The Americans with Disabilities Act and
the ordinary citizen:
Enforcement is in our hands, says attorney
Steve Gold, by filing pro se lawsuits
Go to our pro-se forms page
Pro se. It's a legal term, in Latin, that means "on behalf of oneself."
A pro se lawsuit is one you file for yourself, without an attorney.
Philadelphia attorney Steve Gold worked with the Pennsylvania Coalition
of Citizens with Disabilities to develop a way for ordinary disabled people,
without help of an attorney, to file lawsuits under Title III of the Americans
with Disabilities Act, by means of a pro se lawsuit.
Pro se lawsuits are nothing new. Using them to enforce the ADA is a
way to get things to happen without the Department of Justice or an attorney.
All you need is a disabled person and a business with a barrier (And that's
not hard to find! says Gold.).
The best pro se suits are ones that are very simple cases. "There
are literally thousands of cases that could be brought in every city,"

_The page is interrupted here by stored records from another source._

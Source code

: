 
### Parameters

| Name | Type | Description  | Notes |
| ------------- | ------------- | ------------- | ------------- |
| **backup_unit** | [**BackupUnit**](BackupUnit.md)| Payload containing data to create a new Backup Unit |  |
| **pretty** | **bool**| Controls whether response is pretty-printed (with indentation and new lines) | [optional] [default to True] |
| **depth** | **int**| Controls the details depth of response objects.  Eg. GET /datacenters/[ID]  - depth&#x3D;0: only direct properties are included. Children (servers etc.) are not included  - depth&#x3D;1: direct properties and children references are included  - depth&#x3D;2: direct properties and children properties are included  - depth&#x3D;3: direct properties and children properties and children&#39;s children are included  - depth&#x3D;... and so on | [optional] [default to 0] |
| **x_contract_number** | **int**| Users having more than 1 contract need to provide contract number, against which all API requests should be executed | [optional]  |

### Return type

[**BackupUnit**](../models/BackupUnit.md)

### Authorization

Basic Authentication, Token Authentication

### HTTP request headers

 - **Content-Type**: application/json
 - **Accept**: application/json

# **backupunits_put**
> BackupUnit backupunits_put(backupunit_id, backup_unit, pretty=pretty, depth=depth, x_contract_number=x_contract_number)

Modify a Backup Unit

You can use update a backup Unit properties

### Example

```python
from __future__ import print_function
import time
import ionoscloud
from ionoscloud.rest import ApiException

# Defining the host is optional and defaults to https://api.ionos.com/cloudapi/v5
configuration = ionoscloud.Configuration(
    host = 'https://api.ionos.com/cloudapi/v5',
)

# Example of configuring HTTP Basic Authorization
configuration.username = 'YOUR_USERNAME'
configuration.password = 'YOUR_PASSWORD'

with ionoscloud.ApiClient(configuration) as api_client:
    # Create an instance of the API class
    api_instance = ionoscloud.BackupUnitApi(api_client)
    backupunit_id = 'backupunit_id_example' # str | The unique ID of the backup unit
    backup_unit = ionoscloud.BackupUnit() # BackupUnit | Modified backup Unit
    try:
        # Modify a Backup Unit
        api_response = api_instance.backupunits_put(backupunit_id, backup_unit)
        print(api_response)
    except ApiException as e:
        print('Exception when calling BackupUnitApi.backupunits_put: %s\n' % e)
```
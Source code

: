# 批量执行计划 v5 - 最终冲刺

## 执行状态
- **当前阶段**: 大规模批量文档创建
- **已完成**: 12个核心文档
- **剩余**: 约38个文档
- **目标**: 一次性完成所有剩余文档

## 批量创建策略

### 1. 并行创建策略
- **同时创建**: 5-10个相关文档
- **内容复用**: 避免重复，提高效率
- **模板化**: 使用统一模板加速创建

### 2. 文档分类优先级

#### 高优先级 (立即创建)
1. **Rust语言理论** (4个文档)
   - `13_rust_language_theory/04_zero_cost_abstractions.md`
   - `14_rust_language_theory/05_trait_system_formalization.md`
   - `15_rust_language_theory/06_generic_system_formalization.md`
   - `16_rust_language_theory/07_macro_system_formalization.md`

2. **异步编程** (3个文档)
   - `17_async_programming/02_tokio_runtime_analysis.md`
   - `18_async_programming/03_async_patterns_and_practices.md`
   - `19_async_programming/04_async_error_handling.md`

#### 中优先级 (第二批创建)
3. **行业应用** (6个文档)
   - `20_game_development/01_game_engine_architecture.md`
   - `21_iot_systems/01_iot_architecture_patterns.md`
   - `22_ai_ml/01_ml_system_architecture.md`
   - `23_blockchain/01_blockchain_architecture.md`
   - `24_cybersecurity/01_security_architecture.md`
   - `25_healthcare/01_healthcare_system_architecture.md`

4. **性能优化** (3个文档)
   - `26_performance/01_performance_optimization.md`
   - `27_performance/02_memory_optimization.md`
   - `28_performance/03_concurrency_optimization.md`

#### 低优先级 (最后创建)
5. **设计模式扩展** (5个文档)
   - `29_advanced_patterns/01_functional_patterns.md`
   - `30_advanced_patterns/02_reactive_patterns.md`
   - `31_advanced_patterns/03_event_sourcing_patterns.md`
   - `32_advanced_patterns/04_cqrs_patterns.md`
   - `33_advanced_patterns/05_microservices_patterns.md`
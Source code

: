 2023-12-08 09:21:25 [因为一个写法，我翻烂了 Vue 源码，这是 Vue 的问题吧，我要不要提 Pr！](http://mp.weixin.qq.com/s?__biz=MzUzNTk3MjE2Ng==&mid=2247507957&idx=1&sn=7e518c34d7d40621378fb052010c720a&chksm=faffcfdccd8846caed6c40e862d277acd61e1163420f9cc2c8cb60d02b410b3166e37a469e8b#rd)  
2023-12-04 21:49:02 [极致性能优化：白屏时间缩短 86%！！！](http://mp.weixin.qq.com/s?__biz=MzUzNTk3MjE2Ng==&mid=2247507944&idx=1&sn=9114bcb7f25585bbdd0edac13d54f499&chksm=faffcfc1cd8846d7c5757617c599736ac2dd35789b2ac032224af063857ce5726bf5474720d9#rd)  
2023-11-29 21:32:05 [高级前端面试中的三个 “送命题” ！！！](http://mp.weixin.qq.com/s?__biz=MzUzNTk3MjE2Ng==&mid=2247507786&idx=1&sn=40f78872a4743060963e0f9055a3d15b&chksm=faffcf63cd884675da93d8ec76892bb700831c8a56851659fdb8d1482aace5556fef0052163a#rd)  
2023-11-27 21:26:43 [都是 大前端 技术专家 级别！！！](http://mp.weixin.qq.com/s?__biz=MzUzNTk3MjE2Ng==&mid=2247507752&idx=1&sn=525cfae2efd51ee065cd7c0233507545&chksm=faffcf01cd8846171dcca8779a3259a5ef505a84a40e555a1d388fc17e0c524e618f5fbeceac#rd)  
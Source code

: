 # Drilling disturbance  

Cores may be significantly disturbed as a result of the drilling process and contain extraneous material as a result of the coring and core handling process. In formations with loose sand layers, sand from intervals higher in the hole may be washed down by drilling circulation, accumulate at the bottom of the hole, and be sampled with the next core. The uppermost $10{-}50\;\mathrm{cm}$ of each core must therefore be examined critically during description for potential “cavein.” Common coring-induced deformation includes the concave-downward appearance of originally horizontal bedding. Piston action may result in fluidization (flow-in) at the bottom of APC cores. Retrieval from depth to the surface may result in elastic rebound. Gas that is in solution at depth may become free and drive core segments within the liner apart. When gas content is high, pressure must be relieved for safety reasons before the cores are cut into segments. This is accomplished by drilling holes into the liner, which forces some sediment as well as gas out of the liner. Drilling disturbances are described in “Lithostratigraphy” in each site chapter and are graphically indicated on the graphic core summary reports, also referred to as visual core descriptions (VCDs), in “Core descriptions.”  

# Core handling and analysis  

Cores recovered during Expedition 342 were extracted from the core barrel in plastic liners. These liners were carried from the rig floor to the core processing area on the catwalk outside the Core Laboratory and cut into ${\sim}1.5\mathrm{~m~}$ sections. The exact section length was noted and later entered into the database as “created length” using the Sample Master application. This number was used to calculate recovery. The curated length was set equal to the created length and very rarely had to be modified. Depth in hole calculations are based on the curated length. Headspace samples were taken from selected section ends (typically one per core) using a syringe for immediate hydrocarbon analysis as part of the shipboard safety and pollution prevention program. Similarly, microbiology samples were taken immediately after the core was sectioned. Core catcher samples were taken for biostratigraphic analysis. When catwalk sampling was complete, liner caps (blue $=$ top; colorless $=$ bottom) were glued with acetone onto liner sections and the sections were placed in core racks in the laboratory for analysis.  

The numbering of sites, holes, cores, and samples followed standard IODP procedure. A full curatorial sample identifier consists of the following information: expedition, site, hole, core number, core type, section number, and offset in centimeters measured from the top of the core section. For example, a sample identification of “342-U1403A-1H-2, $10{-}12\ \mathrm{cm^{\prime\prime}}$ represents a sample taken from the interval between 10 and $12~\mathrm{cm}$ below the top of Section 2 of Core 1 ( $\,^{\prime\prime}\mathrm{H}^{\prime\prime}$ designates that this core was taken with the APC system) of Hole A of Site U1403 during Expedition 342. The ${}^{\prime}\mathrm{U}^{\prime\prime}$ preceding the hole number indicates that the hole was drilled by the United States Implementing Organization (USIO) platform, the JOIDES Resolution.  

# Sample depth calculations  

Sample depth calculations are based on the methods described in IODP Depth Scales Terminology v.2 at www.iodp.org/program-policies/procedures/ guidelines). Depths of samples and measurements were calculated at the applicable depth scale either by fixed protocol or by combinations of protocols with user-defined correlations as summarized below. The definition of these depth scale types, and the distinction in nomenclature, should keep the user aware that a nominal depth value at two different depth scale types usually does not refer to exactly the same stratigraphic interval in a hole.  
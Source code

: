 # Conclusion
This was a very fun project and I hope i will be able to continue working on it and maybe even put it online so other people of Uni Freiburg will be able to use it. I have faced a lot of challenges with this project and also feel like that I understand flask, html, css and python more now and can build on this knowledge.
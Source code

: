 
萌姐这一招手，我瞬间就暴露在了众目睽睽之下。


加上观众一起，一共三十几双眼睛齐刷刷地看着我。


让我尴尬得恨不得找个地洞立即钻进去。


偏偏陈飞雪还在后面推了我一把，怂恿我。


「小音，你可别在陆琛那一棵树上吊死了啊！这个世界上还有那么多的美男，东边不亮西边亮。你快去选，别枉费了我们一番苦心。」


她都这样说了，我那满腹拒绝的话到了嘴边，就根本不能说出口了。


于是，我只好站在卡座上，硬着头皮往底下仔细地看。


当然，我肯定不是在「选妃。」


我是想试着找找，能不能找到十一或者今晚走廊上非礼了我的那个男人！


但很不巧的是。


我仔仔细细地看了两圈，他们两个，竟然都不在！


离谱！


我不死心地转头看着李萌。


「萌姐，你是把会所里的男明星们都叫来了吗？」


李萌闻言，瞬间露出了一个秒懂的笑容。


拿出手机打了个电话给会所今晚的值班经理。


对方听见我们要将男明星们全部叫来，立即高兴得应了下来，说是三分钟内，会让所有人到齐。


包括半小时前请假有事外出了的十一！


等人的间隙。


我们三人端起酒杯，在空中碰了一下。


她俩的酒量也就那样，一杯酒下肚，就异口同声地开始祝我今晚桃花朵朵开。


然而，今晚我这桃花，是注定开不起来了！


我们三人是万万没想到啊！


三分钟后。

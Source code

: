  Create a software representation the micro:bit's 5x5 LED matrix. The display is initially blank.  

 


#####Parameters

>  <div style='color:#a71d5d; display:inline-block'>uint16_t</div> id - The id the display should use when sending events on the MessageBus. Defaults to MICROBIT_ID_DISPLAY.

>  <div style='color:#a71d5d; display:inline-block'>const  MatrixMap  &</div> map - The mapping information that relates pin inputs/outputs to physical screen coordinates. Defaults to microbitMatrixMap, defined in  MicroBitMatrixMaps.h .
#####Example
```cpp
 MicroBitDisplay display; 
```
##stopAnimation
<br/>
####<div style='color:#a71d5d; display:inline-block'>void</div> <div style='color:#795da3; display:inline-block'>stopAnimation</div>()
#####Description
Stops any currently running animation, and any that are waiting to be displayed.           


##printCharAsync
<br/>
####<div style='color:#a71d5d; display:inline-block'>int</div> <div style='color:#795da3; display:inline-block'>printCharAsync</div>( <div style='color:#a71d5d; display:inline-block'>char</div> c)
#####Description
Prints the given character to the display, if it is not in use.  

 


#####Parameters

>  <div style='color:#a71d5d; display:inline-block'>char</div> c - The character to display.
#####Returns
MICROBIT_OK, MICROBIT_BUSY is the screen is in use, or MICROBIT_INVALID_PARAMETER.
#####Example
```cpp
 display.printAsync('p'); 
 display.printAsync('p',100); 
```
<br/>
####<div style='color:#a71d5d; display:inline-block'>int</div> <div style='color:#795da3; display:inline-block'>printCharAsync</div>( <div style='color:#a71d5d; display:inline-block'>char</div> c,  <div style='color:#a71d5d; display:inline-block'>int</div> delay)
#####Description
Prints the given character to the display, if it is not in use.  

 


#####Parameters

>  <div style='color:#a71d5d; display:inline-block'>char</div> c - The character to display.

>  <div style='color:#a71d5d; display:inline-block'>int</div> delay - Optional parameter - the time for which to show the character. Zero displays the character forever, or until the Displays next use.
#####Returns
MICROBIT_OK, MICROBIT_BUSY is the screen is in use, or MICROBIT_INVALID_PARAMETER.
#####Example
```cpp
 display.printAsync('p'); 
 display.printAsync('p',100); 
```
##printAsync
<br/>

he says. "Pick the ones that are simple to start with. Our experience
has been that if you have a photo of the entrance, and it's clear that
a ramp can easily be added, then you win the case," says Gold.
"As you get more confidence, you can try the trickier ones,"
"But do the easy ones with pro-se - and do it a lot - and that
will educate the judges better than anything else."
The point of pro se is to be able to file a suit without having to pay
an attorney," Gold says, but doesn't mean you can't bring "friends"
as expert witnesses.
And, he stresses, it's best for people on SSI to file the pro-se suits;
their financial status will enable them to avoid paying the $150 filing
fee. The pro-se kit on the following pages has a form for "waiving
filing fee"- if you can say you're on SSI, the fee will be waived.
Gold says that in every instance you should always negotiate with the
business first, in writing, to try to get your ramp - or whatever it is
you need. A lever door handle. A TTY. Or whatever. "Then attach the
letter you wrote, along with their response - or note that you never got
a response in writing - when you file your lawsuit."